Task to complete
In the listing that follows, how many lines have the word "reducedCoverage" in them? Give only the number.
[Opening Recorded information section]
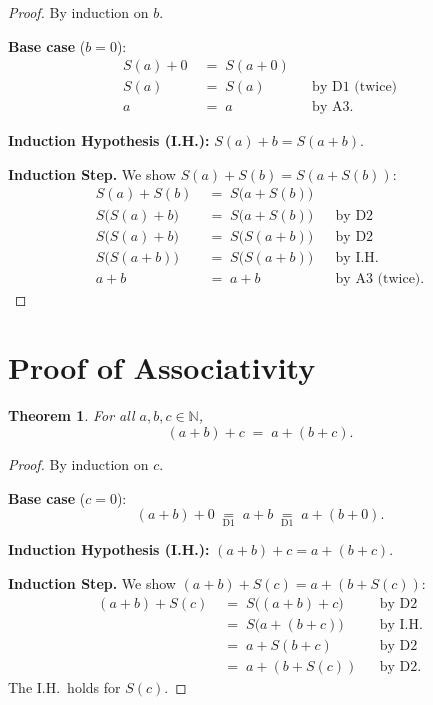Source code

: \documentclass[12pt, a4paper]{article}
\theoremstyle{plain}
\newtheorem{theorem}{Theorem}
\theoremstyle{definition}
\begin{document}
\begin{proof}
By induction on $b$.

\medskip
\noindent\textbf{Base case} ($b = 0$):
\[
\begin{aligned}
  S(a) + 0 &\;=\; S(a + 0)\\
  S(a) &\;=\; S(a) &&\text{by D1 (twice)}\\
  a &\;=\; a &&\text{by A3.}
\end{aligned}
\]

\medskip
\noindent\textbf{Induction Hypothesis (I.H.):} $S(a) + b = S(a + b)$.

\medskip
\noindent\textbf{Induction Step.} We show $S(a) + S(b) = S(a + S(b))$:
\[
\begin{aligned}
  S(a) + S(b) &\;=\; S\bigl(a + S(b)\bigr)\\
  S\bigl(S(a) + b\bigr) &\;=\; S\bigl(a + S(b)\bigr) &&\text{by D2}\\
  S\bigl(S(a) + b\bigr) &\;=\; S\bigl(S(a + b)\bigr) &&\text{by D2}\\
  S\bigl(S(a + b)\bigr) &\;=\; S\bigl(S(a + b)\bigr) &&\text{by I.H.}\\
  a + b &\;=\; a + b &&\text{by A3 (twice).}
\end{aligned}
\]
\qedhere
\end{proof}

\section*{Proof of Associativity}

\begin{theorem}
For all $a, b, c \in \mathbb{N}$,
\[
  (a + b) + c \;=\; a + (b + c).
\]
\end{theorem}

\begin{proof}
By induction on $c$.

\medskip
\noindent\textbf{Base case} ($c = 0$):
\[
  (a + b) + 0
  \;\underset{\mathrm{D1}}{=}\; a + b
  \;\underset{\mathrm{D1}}{=}\; a + (b + 0).
\]

\medskip
\noindent\textbf{Induction Hypothesis (I.H.):}
$(a + b) + c = a + (b + c)$.

\medskip
\noindent\textbf{Induction Step.} We show
$(a + b) + S(c) = a + (b + S(c))$:
\[
\begin{aligned}
  (a + b) + S(c)
    &\;=\; S\bigl((a + b) + c\bigr) &&\text{by D2}\\
    &\;=\; S\bigl(a + (b + c)\bigr)   &&\text{by I.H.}\\
    &\;=\; a + S(b + c)               &&\text{by D2}\\
    &\;=\; a + (b + S(c))             &&\text{by D2.}
\end{aligned}
\]
The I.H.\ holds for $S(c)$. \qedhere
\end{proof}
\end{document}

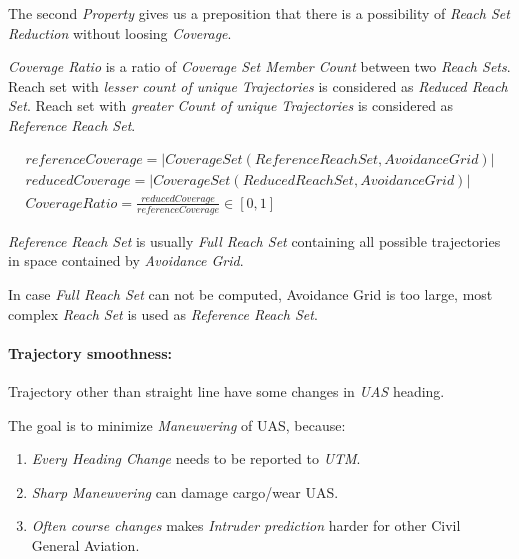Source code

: The second \emph{Property} gives us a preposition that there is a possibility of \emph{Reach Set Reduction} without loosing 
\emph{Coverage}.  

\begin{definition}\label{def:coverageRatio}
    \emph{Coverage Ratio} is a ratio of \emph{Coverage Set Member Count} between two \emph{Reach Sets}. Reach set with \emph{lesser count of unique Trajectories} is considered as \emph{Reduced Reach Set}.  Reach set with \emph{greater Count of unique Trajectories} is considered as \emph{Reference Reach Set}.
    
    \begin{equation}\label{eq:CoverageRatio} 
        \begin{gathered}
            referenceCoverage=|CoverageSet(ReferenceReachSet,AvoidanceGrid)|\\
            reducedCoverage=|CoverageSet(ReducedReachSet,AvoidanceGrid)|\\
            CoverageRatio = \frac{reducedCoverage}{referenceCoverage}\in[0,1]
        \end{gathered}
    \end{equation}
\end{definition}

\begin{note}
    \emph{Reference Reach Set} is usually \emph{Full Reach Set} containing all possible trajectories in space contained by \emph{Avoidance Grid}. 
    
    In case \emph{Full Reach Set} can not be computed, Avoidance Grid is too large, most complex \emph{Reach Set} is used as \emph{Reference Reach Set}.
\end{note}

\paragraph{Trajectory smoothness:} Trajectory other than straight line have some changes in \emph{UAS} heading. 

The goal is to minimize \emph{Maneuvering} of UAS, because:
\begin{enumerate}
    \item \emph{Every Heading Change} needs to be reported to \emph{UTM}.
    \item \emph{Sharp Maneuvering} can damage cargo/wear UAS.
    \item \emph{Often course changes} makes \emph{Intruder prediction} harder for other Civil General Aviation.
\end{enumerate}

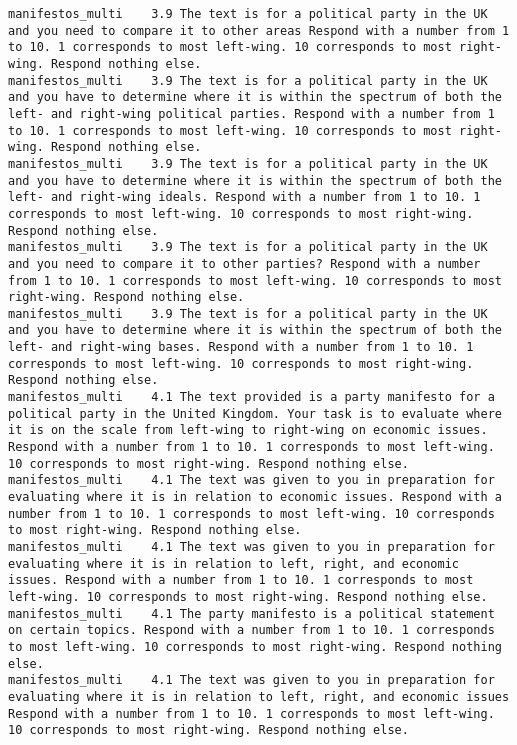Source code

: \begin{lstlisting}[label=lst:promptvariants]
manifestos_multi	3.9	The text is for a political party in the UK and you need to compare it to other areas Respond with a number from 1 to 10. 1 corresponds to most left-wing. 10 corresponds to most right-wing. Respond nothing else.
manifestos_multi	3.9	The text is for a political party in the UK and you have to determine where it is within the spectrum of both the left- and right-wing political parties. Respond with a number from 1 to 10. 1 corresponds to most left-wing. 10 corresponds to most right-wing. Respond nothing else.
manifestos_multi	3.9	The text is for a political party in the UK and you have to determine where it is within the spectrum of both the left- and right-wing ideals. Respond with a number from 1 to 10. 1 corresponds to most left-wing. 10 corresponds to most right-wing. Respond nothing else.
manifestos_multi	3.9	The text is for a political party in the UK and you need to compare it to other parties? Respond with a number from 1 to 10. 1 corresponds to most left-wing. 10 corresponds to most right-wing. Respond nothing else.
manifestos_multi	3.9	The text is for a political party in the UK and you have to determine where it is within the spectrum of both the left- and right-wing bases. Respond with a number from 1 to 10. 1 corresponds to most left-wing. 10 corresponds to most right-wing. Respond nothing else.
manifestos_multi	4.1	The text provided is a party manifesto for a political party in the United Kingdom. Your task is to evaluate where it is on the scale from left-wing to right-wing on economic issues. Respond with a number from 1 to 10. 1 corresponds to most left-wing. 10 corresponds to most right-wing. Respond nothing else.
manifestos_multi	4.1	The text was given to you in preparation for evaluating where it is in relation to economic issues. Respond with a number from 1 to 10. 1 corresponds to most left-wing. 10 corresponds to most right-wing. Respond nothing else.
manifestos_multi	4.1	The text was given to you in preparation for evaluating where it is in relation to left, right, and economic issues. Respond with a number from 1 to 10. 1 corresponds to most left-wing. 10 corresponds to most right-wing. Respond nothing else.
manifestos_multi	4.1	The party manifesto is a political statement on certain topics. Respond with a number from 1 to 10. 1 corresponds to most left-wing. 10 corresponds to most right-wing. Respond nothing else.
manifestos_multi	4.1	The text was given to you in preparation for evaluating where it is in relation to left, right, and economic issues Respond with a number from 1 to 10. 1 corresponds to most left-wing. 10 corresponds to most right-wing. Respond nothing else.

\end{lstlisting}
[Closing Recorded information section]
Answer box
2